Roman de Gilles Leroy.
Août 2005, l’ouragan Katrina dévaste la Nouvelle-Orléans. Les digues du lac Ponchartrain cèdent. La ville est sous l’eau et accablée d’une canicule qui vicie l’eau, l’air et les esprits. Dans la maison qu’elle refuse de quitter, aux côtés de la chienne Lady qu’elle refuse d’abandonner, Zola Louisiane Jackson, ancienne institutrice, fait défiler ses souvenirs au fil de l’eau et des jours.Elle revoit son garçon, son Caryl à qui elle a tout donné, pour lequel elle aurait tout sacrifié. Dans le refuge de sa maison, refuge qui se referme sur elle, elle se rappelle les succès de son fils et les choses qu’elle n’a jamais acceptées: son homosexualité, sa relation avec Troy, son attachement à Atlanta. Zola n’a vécu que pour Caryl, mais c’est pour elle-même qu’elle doit survivre.

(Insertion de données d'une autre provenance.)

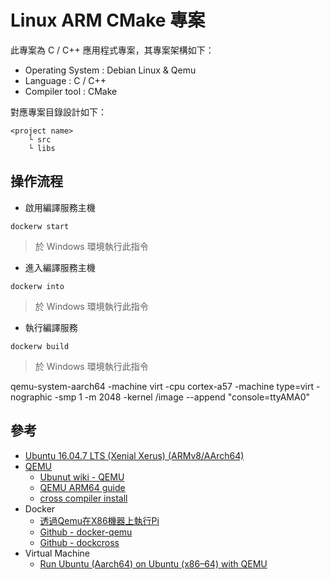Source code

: # Linux ARM CMake 專案

此專案為 C / C++ 應用程式專案，其專案架構如下：

+ Operating System : Debian Linux & Qemu
+ Language : C / C++
+ Compiler tool : CMake

對應專案目錄設計如下：

```
<project name>
    └ src
    └ libs
```

## 操作流程

+ 啟用編譯服務主機

```
dockerw start
```
> 於 Windows 環境執行此指令

+ 進入編譯服務主機

```
dockerw into
```
> 於 Windows 環境執行此指令

+ 執行編譯服務

```
dockerw build
```
> 於 Windows 環境執行此指令

qemu-system-aarch64 -machine virt -cpu cortex-a57 -machine type=virt -nographic -smp 1 -m 2048 -kernel /image  --append "console=ttyAMA0"

## 參考

+ [Ubuntu 16.04.7 LTS (Xenial Xerus) (ARMv8/AArch64)](https://cdimage.ubuntu.com/ubuntu/releases/16.04/release/)
+ [QEMU](https://www.qemu.org/docs/master/)
    - [Ubunut wiki - QEMU](https://wiki.ubuntu.com/ARM64/QEMU)
    - [QEMU ARM64 guide](https://www.cntofu.com/book/46/qemu/76.md)
    - [cross compiler install](https://www.cntofu.com/book/46/toolchain/171.md)
+ Docker
    - [透過Qemu在X86機器上執行Pi](https://peihsinsu.gitbooks.io/docker-note-book/content/run_pi_over_qemu_on_x86.html)
    - [Github - docker-qemu](https://github.com/tianon/docker-qemu)
    - [Github - dockcross](https://github.com/dockcross/dockcross)
+ Virtual Machine
    - [Run Ubuntu (Aarch64) on Ubuntu (x86–64) with QEMU](https://medium.com/@a24230928_45036/run-ubuntu-aarch64-on-ubuntu-x86-64-on-windows-10-with-qemu-7206eab0330c)
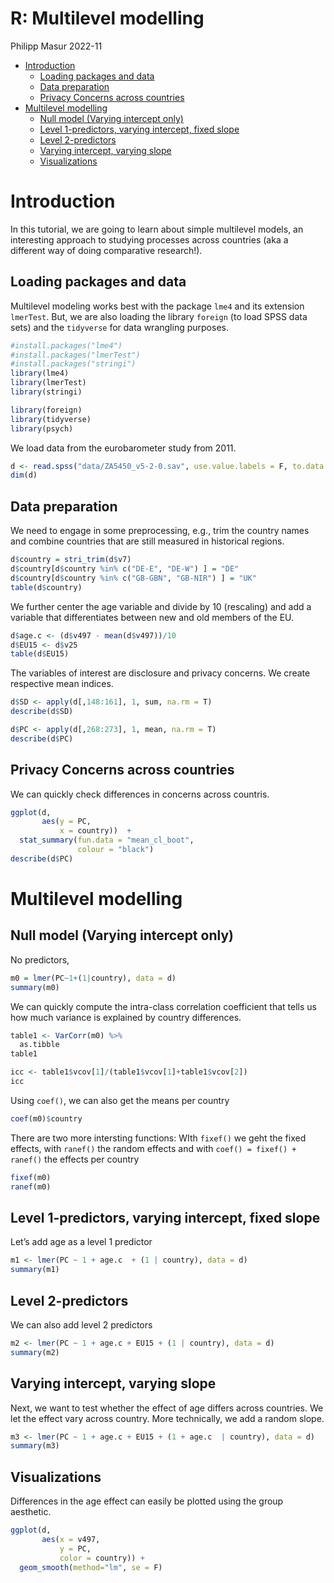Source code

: R: Multilevel modelling
================
Philipp Masur
2022-11

-   <a href="#introduction" id="toc-introduction">Introduction</a>
    -   <a href="#loading-packages-and-data"
        id="toc-loading-packages-and-data">Loading packages and data</a>
    -   <a href="#data-preparation" id="toc-data-preparation">Data
        preparation</a>
    -   <a href="#privacy-concerns-across-countries"
        id="toc-privacy-concerns-across-countries">Privacy Concerns across
        countries</a>
-   <a href="#multilevel-modelling" id="toc-multilevel-modelling">Multilevel
    modelling</a>
    -   <a href="#null-model-varying-intercept-only"
        id="toc-null-model-varying-intercept-only">Null model (Varying intercept
        only)</a>
    -   <a href="#level-1-predictors-varying-intercept-fixed-slope"
        id="toc-level-1-predictors-varying-intercept-fixed-slope">Level
        1-predictors, varying intercept, fixed slope</a>
    -   <a href="#level-2-predictors" id="toc-level-2-predictors">Level
        2-predictors</a>
    -   <a href="#varying-intercept-varying-slope"
        id="toc-varying-intercept-varying-slope">Varying intercept, varying
        slope</a>
    -   <a href="#visualizations" id="toc-visualizations">Visualizations</a>

# Introduction

In this tutorial, we are going to learn about simple multilevel models,
an interesting approach to studying processes across countries (aka a
different way of doing comparative research!).

## Loading packages and data

Multilevel modeling works best with the package `lme4` and its extension
`lmerTest`. But, we are also loading the library `foreign` (to load SPSS
data sets) and the `tidyverse` for data wrangling purposes.

``` r
#install.packages("lme4")
#install.packages("lmerTest")
#install.packages("stringi")
library(lme4)
library(lmerTest)
library(stringi)

library(foreign)
library(tidyverse)
library(psych)
```

We load data from the eurobarometer study from 2011.

``` r
d <- read.spss("data/ZA5450_v5-2-0.sav", use.value.labels = F, to.data.frame = T)
dim(d)
```

## Data preparation

We need to engage in some preprocessing, e.g., trim the country names
and combine countries that are still measured in historical regions.

``` r
d$country = stri_trim(d$v7) 
d$country[d$country %in% c("DE-E", "DE-W") ] = "DE"
d$country[d$country %in% c("GB-GBN", "GB-NIR") ] = "UK"
table(d$country)
```

We further center the age variable and divide by 10 (rescaling) and add
a variable that differentiates between new and old members of the EU.

``` r
d$age.c <- (d$v497 - mean(d$v497))/10
d$EU15 <- d$v25
table(d$EU15)
```

The variables of interest are disclosure and privacy concerns. We create
respective mean indices.

``` r
d$SD <- apply(d[,148:161], 1, sum, na.rm = T)
describe(d$SD)

d$PC <- apply(d[,268:273], 1, mean, na.rm = T)
describe(d$PC)
```

## Privacy Concerns across countries

We can quickly check differences in concerns across countris.

``` r
ggplot(d, 
       aes(y = PC, 
           x = country))  + 
  stat_summary(fun.data = "mean_cl_boot", 
               colour = "black")
describe(d$PC)
```

# Multilevel modelling

## Null model (Varying intercept only)

No predictors,

``` r
m0 = lmer(PC~1+(1|country), data = d)
summary(m0)
```

We can quickly compute the intra-class correlation coefficient that
tells us how much variance is explained by country differences.

``` r
table1 <- VarCorr(m0) %>%
  as.tibble
table1

icc <- table1$vcov[1]/(table1$vcov[1]+table1$vcov[2])
icc
```

Using `coef()`, we can also get the means per country

``` r
coef(m0)$country
```

There are two more intersting functions: WIth `fixef()` we geht the
fixed effects, with `ranef()` the random effects and with
`coef() = fixef() + ranef()` the effects per country

``` r
fixef(m0)
ranef(m0)
```

## Level 1-predictors, varying intercept, fixed slope

Let’s add age as a level 1 predictor

``` r
m1 <- lmer(PC ~ 1 + age.c  + (1 | country), data = d)
summary(m1)
```

## Level 2-predictors

We can also add level 2 predictors

``` r
m2 <- lmer(PC ~ 1 + age.c + EU15 + (1 | country), data = d)
summary(m2)
```

## Varying intercept, varying slope

Next, we want to test whether the effect of age differs across
countries. We let the effect vary across country. More technically, we
add a random slope.

``` r
m3 <- lmer(PC ~ 1 + age.c + EU15 + (1 + age.c  | country), data = d)
summary(m3)
```

## Visualizations

Differences in the age effect can easily be plotted using the group
aesthetic.

``` r
ggplot(d, 
       aes(x = v497, 
           y = PC, 
           color = country)) + 
  geom_smooth(method="lm", se = F)
```
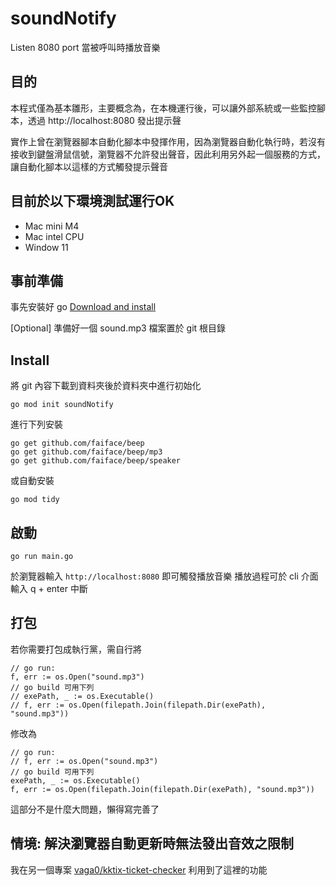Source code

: # soundNotify
Listen 8080 port 當被呼叫時播放音樂

## 目的
本程式僅為基本雛形，主要概念為，在本機運行後，可以讓外部系統或一些監控腳本，透過 http://localhost:8080 發出提示聲

實作上曾在瀏覽器腳本自動化腳本中發揮作用，因為瀏覽器自動化執行時，若沒有接收到鍵盤滑鼠信號，瀏覽器不允許發出聲音，因此利用另外起一個服務的方式，讓自動化腳本以這樣的方式觸發提示聲音

## 目前於以下環境測試運行OK

- Mac mini M4
- Mac intel CPU
- Window 11

## 事前準備

事先安裝好 go [Download and install](https://go.dev/doc/install)

[Optional] 準備好一個 sound.mp3 檔案置於 git 根目錄

## Install

將 git 內容下載到資料夾後於資料夾中進行初始化
```shell
go mod init soundNotify
```

進行下列安裝
```
go get github.com/faiface/beep
go get github.com/faiface/beep/mp3
go get github.com/faiface/beep/speaker
```
或自動安裝
```
go mod tidy
```

## 啟動
```
go run main.go
```

於瀏覽器輸入 ```http://localhost:8080``` 即可觸發播放音樂
播放過程可於 cli 介面輸入 q + enter 中斷

## 打包

若你需要打包成執行黨，需自行將
```
// go run:
f, err := os.Open("sound.mp3")
// go build 可用下列
// exePath, _ := os.Executable()
// f, err := os.Open(filepath.Join(filepath.Dir(exePath), "sound.mp3"))
```
修改為
```
// go run:
// f, err := os.Open("sound.mp3")
// go build 可用下列
exePath, _ := os.Executable()
f, err := os.Open(filepath.Join(filepath.Dir(exePath), "sound.mp3"))
```

這部分不是什麼大問題，懶得寫完善了


## 情境: 解決瀏覽器自動更新時無法發出音效之限制

我在另一個專案 [vaga0/kktix-ticket-checker](https://github.com/vaga0/kktix-ticket-checker) 利用到了這裡的功能

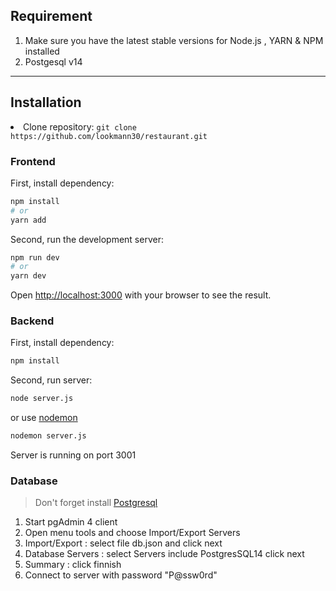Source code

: 
<h2>
    Requirement
</h2>
<ol>
    <li>Make sure you have the latest stable versions for Node.js , YARN & NPM installed</li>
    <li>Postgesql v14</li>
    
</ol>

---

<h2>
    Installation
</h2>
<p>
    <li>Clone repository: <code>git clone https://github.com/lookmann30/restaurant.git</code></li>
</p>

### Frontend

First, install dependency:

```bash
npm install
# or
yarn add
```

Second, run the development server:

```bash
npm run dev
# or
yarn dev
```

Open [http://localhost:3000](http://localhost:3000) with your browser to see the result.


### Backend

First, install dependency:

```bash
npm install
```

Second, run server:

```bash
node server.js
```
or use [nodemon](https://github.com/remy/nodemon)
```bash
nodemon server.js
```

Server is running on port 3001

### Database
> Don't forget install [Postgresql](https://www.postgresql.org/download/)

<ol>
    <li>Start pgAdmin 4 client</li>
    <li>Open menu tools and choose Import/Export Servers</li>
    <li>Import/Export : select file db.json and click next</li>
    <li>Database Servers : select Servers include PostgresSQL14 click next</li>
    <li>Summary : click finnish</li>
    <li>Connect to server with password "P@ssw0rd"</li>
</ol>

Après l’ouragan Betsy de 1965, l’ouragan Katrina de 2005 frappe la Nouvelle-Orléans. « Quarante ans plus tard, Betsy était de retour – quarante ans tout rond, presque jour pour jour – , le fantôme de Betsy revenait semer la terreur sur cette ville mal aimée de Dieu. » (p. 59) La Nouvelle-Orléans semble une ville maudite, une ville qu’on ne quitte pas : « On y est né, on y a souffert à peu près tout ce qu’une créature du Seigneur peut encaisser, et on y reste. Ce n’est pas le goût du malheur, non, et pas faute d’imagination. C’est juste qu’on n’a personne d’autre où aller. » (p. 54) Mais si la résignation se décline à chaque mot, Zola Jackson ne se pose pas en victime. Fille mère, veuve et mère déchirée, elle garde la force de lancer des imprécations terribles à la face de Dieu et de se moquer de ses congénères.
Ce roman se lit très vite. Il m’a moins émue que je ne l’aurais cru, sauf les passages avec le chien of course… L’auteur ne tombe pas dans les clichés de représentation des Noirs de Louisiane, ni dans les détours faciles du vaudou et des gumbos traditionnels, mais il manque une pincée de quelque chose pour que la sauce prenne. La description de l’ouragan est sommaire, réduite à des données telluriques, et c’est aussi bien : Katrina reste une force indicible, une méta-donnée en quelque sorte, sur laquelle il ne sert à rien d’écrire des pages puisqu’elle s’introduit elle-même. Des images vues et revues à la télévision, l’auteur ne prend que quelques bribes, il évite l’écueil qui aurait consister à étaler la misère. De brèves touches d’horreur en disent plus que des photos couleurs.
J’ai retrouvé dans ce texte le talent de Gilles Leroy à parler du sud américain, comme dans Alabama song. L’auteur sait rendre son texte aussi lourd et roucoulant que l’accent de là-bas. Dommage encore une fois qu’il manque une étincelle qui m’aurait rendue Zola Jackson plus accessible.